Les lieux se chargent de la mémoire qu’on y apporte. C’est là tout l’intérêt de la culture, de la transmission, de la poésie. Un pin est un pin. La poussière est la poussière. Le ciel est le ciel. Rien ne pense autour de moi. La brise qui murmure ne chante rien d’autre que le froufrou des aiguilles. Ce que je ressens, qui me submerge, m’enserre, m’appartient et se réverbère autour de moi, dans le paysage qui s’offre bientôt en miroir des sentiments qui m’étreignent. Ce que je suis venu essayer de photographier, c’est justement cette réverbération. Ce reflet de mon émotion sur le miroir du visible. Elle n’est plus que là, ma photographie.
Au fond de moi monte une vague. Je perds un peu mon souffle. Comme sur le point de m’évanouir. Alors je m’assieds sur un gradin de pierre et ferme les yeux. Tout ce que j’ai lu, entendu, tous les poèmes de Lorca que j’ai traduits ou chantés, toute la peine et la révolte que ce savoir - dérisoire mais qui est le mien -, remonte à la surface. Le sédiment se soulève. Pourquoi a-t-on tué Lorca? Sa poésie? Ses idées politiques? Son homosexualité? Assurément, je n’en sais rien et je n’ai pas besoin d’en connaître les conditions exactes pour en tirer un enseignement personnel. Il avait choisi la vie poétique et on l’a tué pour cela. Pour son esprit rebelle et facétieux.
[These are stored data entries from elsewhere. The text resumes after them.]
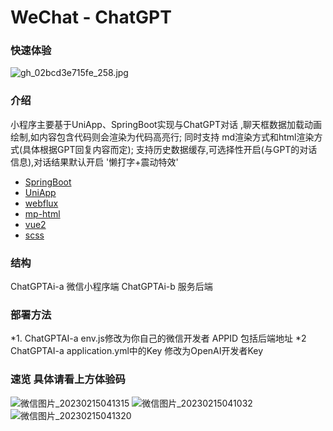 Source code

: # WeChat - ChatGPT
### 快速体验
![gh_02bcd3e715fe_258.jpg](https://user-images.githubusercontent.com/87460202/218847322-c7489bd9-c701-4c42-86b0-d6a1b49c9f0f.jpg)
### 介绍 
小程序主要基于UniApp、SpringBoot实现与ChatGPT对话 ,聊天框数据加载动画绘制,如内容包含代码则会渲染为代码高亮行; 同时支持 md渲染方式和html渲染方式(具体根据GPT回复内容而定); 支持历史数据缓存,可选择性开启(与GPT的对话信息),对话结果默认开启 '懒打字+震动特效'
* [SpringBoot](https://spring.io/guides/gs/rest-service/)
* [UniApp](https://spring.io/guides/gs/rest-service/)
* [webflux](https://spring.io/guides/gs/rest-service/)
* [mp-html](https://spring.io/guides/gs/rest-service/)
* [vue2](https://spring.io/guides/gs/rest-service/)
* [scss](https://spring.io/guides/gs/rest-service/)

### 结构
ChatGPTAi-a 微信小程序端
ChatGPTAi-b 服务后端

### 部署方法
*1. ChatGPTAI-a env.js修改为你自己的微信开发者 APPID 包括后端地址
*2  ChatGPTAI-a application.yml中的Key 修改为OpenAI开发者Key


### 速览 具体请看上方体验码

![微信图片_20230215041315](https://user-images.githubusercontent.com/87460202/218851324-5d305fe9-ec42-4cac-b2d4-25f8a07f01e4.jpg)
![微信图片_20230215041032](https://user-images.githubusercontent.com/87460202/218850871-09814075-dd21-4fa7-9d87-021668bf1478.jpg)
![微信图片_20230215041320](https://user-images.githubusercontent.com/87460202/218851341-668aabe6-aca2-4cd1-8a7e-9c124a8e67d3.jpg)
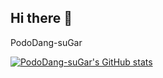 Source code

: ## Hi there 👋
PodoDang-suGar

[![PodoDang-suGar's GitHub stats](https://github-readme-stats.vercel.app/api?username=anuraghazra&show_icons=true&theme=radical)](https://github.com/anuraghazra/github-readme-stats)
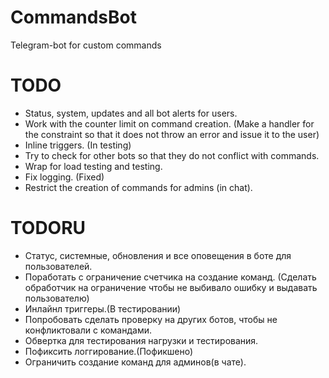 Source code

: # CommandsBot
Telegram-bot for custom commands

# TODO
* Status, system, updates and all bot alerts for users.
* Work with the counter limit on command creation.
(Make a handler for the constraint so that it does not throw an error and issue it to the user)
* Inline triggers. (In testing)
* Try to check for other bots so that they do not conflict with commands.
* Wrap for load testing and testing.
* Fix logging. (Fixed)
* Restrict the creation of commands for admins (in chat).


# TODORU
* Статус, системные, обновления и все оповещения в боте для пользователей.
* Поработать с ограничение счетчика на создание команд. 
(Сделать обработчик на ограничение чтобы не выбивало ошибку и выдавать пользователю)
* Инлайнл триггеры.(В тестировании)
* Попробовать сделать проверку на других ботов, чтобы не конфликтовали с командами.
* Обвертка для тестирования нагрузки и тестирования.
* Пофиксить логгирование.(Пофикшено)
* Ограничить создание команд для админов(в чате).

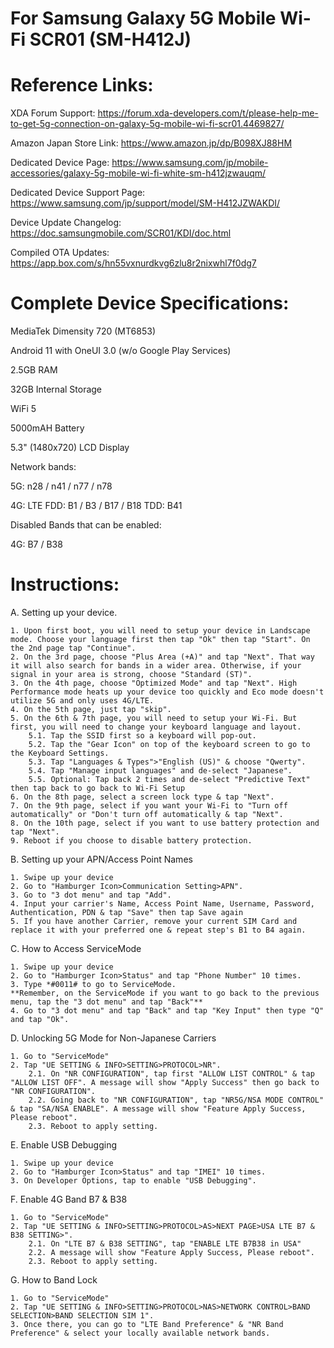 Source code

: # For Samsung Galaxy 5G Mobile Wi-Fi SCR01 (SM-H412J)

# Reference Links: 

XDA Forum Support: https://forum.xda-developers.com/t/please-help-me-to-get-5g-connection-on-galaxy-5g-mobile-wi-fi-scr01.4469827/

Amazon Japan Store Link: https://www.amazon.jp/dp/B098XJ88HM

Dedicated Device Page: https://www.samsung.com/jp/mobile-accessories/galaxy-5g-mobile-wi-fi-white-sm-h412jzwauqm/

Dedicated Device Support Page: https://www.samsung.com/jp/support/model/SM-H412JZWAKDI/

Device Update Changelog: https://doc.samsungmobile.com/SCR01/KDI/doc.html

Compiled OTA Updates: https://app.box.com/s/hn55vxnurdkvg6zlu8r2nixwhl7f0dg7


# Complete Device Specifications:

MediaTek Dimensity 720 (MT6853)

Android 11 with OneUI 3.0 (w/o Google Play Services)

2.5GB RAM

32GB Internal Storage

WiFi 5

5000mAH Battery

5.3" (1480x720) LCD Display

Network bands:

5G: n28 / n41 / n77 / n78

4G: LTE FDD: B1 / B3 / B17 / B18 TDD: B41

Disabled Bands that can be enabled:

4G: B7 / B38


# Instructions:

A. Setting up your device.

	1. Upon first boot, you will need to setup your device in Landscape mode. Choose your language first then tap "Ok" then tap "Start". On the 2nd page tap "Continue".
	2. On the 3rd page, choose "Plus Area (+A)" and tap "Next". That way it will also search for bands in a wider area. Otherwise, if your signal in your area is strong, choose "Standard (ST)".
	3. On the 4th page, choose "Optimized Mode" and tap "Next". High Performance mode heats up your device too quickly and Eco mode doesn't utilize 5G and only uses 4G/LTE.
	4. On the 5th page, just tap "skip".
	5. On the 6th & 7th page, you will need to setup your Wi-Fi. But first, you will need to change your keyboard language and layout.
		5.1. Tap the SSID first so a keyboard will pop-out.
		5.2. Tap the "Gear Icon" on top of the keyboard screen to go to the Keyboard Settings.
		5.3. Tap "Languages & Types">"English (US)" & choose "Qwerty".
		5.4. Tap "Manage input languages" and de-select "Japanese".
		5.5. Optional: Tap back 2 times and de-select "Predictive Text" then tap back to go back to Wi-Fi Setup
	6. On the 8th page, select a screen lock type & tap "Next".
	7. On the 9th page, select if you want your Wi-Fi to "Turn off automatically" or "Don't turn off automatically & tap "Next".
	8. On the 10th page, select if you want to use battery protection and tap "Next".
	9. Reboot if you choose to disable battery protection.

B. Setting up your APN/Access Point Names

	1. Swipe up your device
	2. Go to "Hamburger Icon>Communication Setting>APN".
	3. Go to "3 dot menu" and tap "Add".
	4. Input your carrier's Name, Access Point Name, Username, Password, Authentication, PDN & tap "Save" then tap Save again
	5. If you have another Carrier, remove your current SIM Card and replace it with your preferred one & repeat step's B1 to B4 again.

C. How to Access ServiceMode

	1. Swipe up your device
	2. Go to "Hamburger Icon>Status" and tap "Phone Number" 10 times.
	3. Type *#0011# to go to ServiceMode.
	**Remember, on the ServiceMode if you want to go back to the previous menu, tap the "3 dot menu" and tap "Back"**
	4. Go to "3 dot menu" and tap "Back" and tap "Key Input" then type "Q" and tap "Ok".

D. Unlocking 5G Mode for Non-Japanese Carriers

	1. Go to "ServiceMode"
	2. Tap "UE SETTING & INFO>SETTING>PROTOCOL>NR".
		2.1. On "NR CONFIGURATION", tap first "ALLOW LIST CONTROL" & tap "ALLOW LIST OFF". A message will show "Apply Success" then go back to "NR CONFIGURATION".
		2.2. Going back to "NR CONFIGURATION", tap "NR5G/NSA MODE CONTROL" & tap "SA/NSA ENABLE". A message will show "Feature Apply Success, Please reboot".
		2.3. Reboot to apply setting.

E. Enable USB Debugging

	1. Swipe up your device
	2. Go to "Hamburger Icon>Status" and tap "IMEI" 10 times.
	3. On Developer Options, tap to enable "USB Debugging".

F. Enable 4G Band B7 & B38

	1. Go to "ServiceMode"
	2. Tap "UE SETTING & INFO>SETTING>PROTOCOL>AS>NEXT PAGE>USA LTE B7 & B38 SETTING>".
		2.1. On "LTE B7 & B38 SETTING", tap "ENABLE LTE B7B38 in USA"
		2.2. A message will show "Feature Apply Success, Please reboot".
		2.3. Reboot to apply setting.

G. How to Band Lock

	1. Go to "ServiceMode"
	2. Tap "UE SETTING & INFO>SETTING>PROTOCOL>NAS>NETWORK CONTROL>BAND SELECTION>BAND SELECTION SIM 1".
	3. Once there, you can go to "LTE Band Preference" & "NR Band Preference" & select your locally available network bands.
Pour son insolence. Sa finesse. Son humanisme. L’ombre qui baigne sa poésie a fini par le happer, l’engloutir. Il est l’ombre de son ombre. Tout se mélange, les pins félons tournoient dans l’air capricieux et sonore. Ce que je dois retenir, ce que je suis venu entendre une nouvelle fois ici, c’est qu’il y eut des hommes pour faire ça, pour perpétrer le massacre, pour tuer leurs semblables à cause des idées, des manipulations, de la stupidité, de l’ignorance… Des hommes, oui! Des êtres humains comme moi. La bête n’est pas dans l’autre, elle est dans l’être. Le savoir, lutter en soi contre elle, la chasser, la contraindre au poème, à la culture, à l’éducation, c’est la harceler, la repousser dans son ombre. Elle est immortelle tant qu’il y aura des êtres humains doués d’âme. Il ne faut jamais la laisser en paix. Jamais croire qu’elle est vaincue. Elle est là, tapie, au-dedans. Silencieuse, guetteuse, prête.
Là, assis au rebord du ravin de Víznar, je songe à quel point une figure devient tutélaire par la qualité d’identification qu’elle offre naturellement. Lorca eran todos. La phrase tourne à mon esprit. Elle est bien entendu politique, elle concerne avant tous les Espagnols morts pour une cause. Mais je l’applique aux bourreaux comme aux victimes. Parce que les bourreaux sont morts de leur propre crime. Todos, tous. La formule a fait l’objet de controverses. Lors d’un spectacle à Madrid qui avait choisi cet épitaphe pour titre, des manifestations avait forcé le théâtre national à déprogrammer. Non, la bête n’est jamais morte. Mais la force qui s’oppose à elle ne meurt pas davantage au coeur des hommes de bonne volonté. Naturellement, ces trois mots, je me les approprie. Si je suis un autre, alors je suis Lorca. Et je suis son bourreau. Ici, à Víznar au mois d’août. Je suis celui qui chante. Je suis celui qui écrit. Je suis celui qui aime. Je suis celui qui meurt. Je suis celui qui tue. Qui assassine. Qui terrifie. J’ai le vertige. Des images abominables m’assaillent, de tout ce dont est capable un être humain, de tout ce qu’un bourreau peut faire subir à sa victime - un autre être humain - par sadisme, par bêtise, par bestialité, par fièvre diabolique. Et face à cela? Face au bourreau… qui s’identifie au bourreau, devant une fosse commune? La race des bourreaux serait-elle repartie dans l’espace à jamais? Serais-je capable, face au fusil, de risquer ma vie pour un poème? Pour une idée? Pour un amour? Je pense à Alberti, Eluard, Jara, Yupanqui, et tous ceux-là qui sont morts ou qui ont survécu, dont la poésie, les mots, les chansons m’accompagnent partout.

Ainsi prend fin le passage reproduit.